Saved data entries
━━━━━━━━━━━━━━━━

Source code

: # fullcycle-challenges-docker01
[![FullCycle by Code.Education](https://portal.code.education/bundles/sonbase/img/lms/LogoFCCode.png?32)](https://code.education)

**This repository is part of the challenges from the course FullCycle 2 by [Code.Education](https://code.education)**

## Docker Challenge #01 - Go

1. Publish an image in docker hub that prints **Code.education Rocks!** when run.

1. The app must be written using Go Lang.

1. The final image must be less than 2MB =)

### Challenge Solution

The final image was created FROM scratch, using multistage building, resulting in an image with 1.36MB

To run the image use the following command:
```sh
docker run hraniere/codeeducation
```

━━━━━━━━━━━━━━━━

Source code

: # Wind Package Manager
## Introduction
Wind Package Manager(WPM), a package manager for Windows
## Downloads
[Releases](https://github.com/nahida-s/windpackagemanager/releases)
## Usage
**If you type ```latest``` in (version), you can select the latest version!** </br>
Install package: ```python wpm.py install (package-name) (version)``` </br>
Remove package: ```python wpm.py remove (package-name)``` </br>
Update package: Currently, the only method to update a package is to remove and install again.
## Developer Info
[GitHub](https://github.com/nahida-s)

━━━━━━━━━━━━━━━━

→ Your assignment: Print the lines above from the one with "## Downloads" through the one with "[GitHub](https://github.com/nahida-s)", both included, exactly as written and nothing more.

→ Expected output:
## Downloads
[Releases](https://github.com/nahida-s/windpackagemanager/releases)
## Usage
**If you type ```latest``` in (version), you can select the latest version!** </br>
Install package: ```python wpm.py install (package-name) (version)``` </br>
Remove package: ```python wpm.py remove (package-name)``` </br>
Update package: Currently, the only method to update a package is to remove and install again.
## Developer Info
[GitHub](https://github.com/nahida-s)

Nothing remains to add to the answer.